Se levantó de la cama y dio unos pasos por la habitación, tratando de evadir su mente de aquello que lo perturbaba. Llegó hasta la ventana, corrió la cortina y miró hacia la calle. Los vehículos estaban apostados sobre la acera, quietos bajo la tenue luz del alumbrado público. La escena, aunque tranquila, no le ofrecía consuelo. La suave brisa nocturna apenas movía las hojas de los árboles, y el silencio profundo de la madrugada parecía amplificar su inquietud. Sentía un peso en el pecho, una melancolía que lo abrumaba, de la que todo mundo era ajeno. La sensación de que algo acechaba en la oscuridad, le robaba el sueño.
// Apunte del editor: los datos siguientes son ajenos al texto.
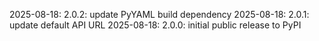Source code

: 2025-08-18: 2.0.2: update PyYAML build dependency
2025-08-18: 2.0.1: update default API URL
2025-08-18: 2.0.0: initial public release to PyPI
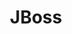 ---
title: JBoss
category: Serveurs
subcategory: JBoss
permalink: /docs/serveurs/jboss/
layout: category
---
Un ruido sordo lo hizo detenerse. Con cautela, se acercó a la puerta y la abrió lentamente, permitiendo que la penumbra del pasillo se extendiera. Miró a su alrededor, pero todo parecía tranquilo. Entonces, giró la cabeza hacia la bodega, de donde surgía un sonido inconfundible: algo o alguien estaba husmeando allí dentro. Podía escuchar claramente cómo se abrían y cerraban cajones, cómo las cajas eran arrastradas de un lado a otro. Elías sintió un nudo en la garganta, y el dolor en su cabeza comenzó a resurgir, acompañado de esas susurrantes voces que tanto lo atormentaban. No podía ser una coincidencia. Lo que sea que estuviera acechando en su bodega era la fuente de sus males, y parecía estar llamándolo. Salió de su habitación con pasos vacilantes, avanzando hacia la bodega. Por un momento, contempló la idea de despertar a sus padres, pero algo le decía que para cuando regresaran, ya sería demasiado tarde. Además, lo que sea que estuviera sucediendo parecía estar dirigido solo a él. Tenía que descubrir qué estaba ocurriendo, aunque el miedo se aferrara a cada fibra de su ser.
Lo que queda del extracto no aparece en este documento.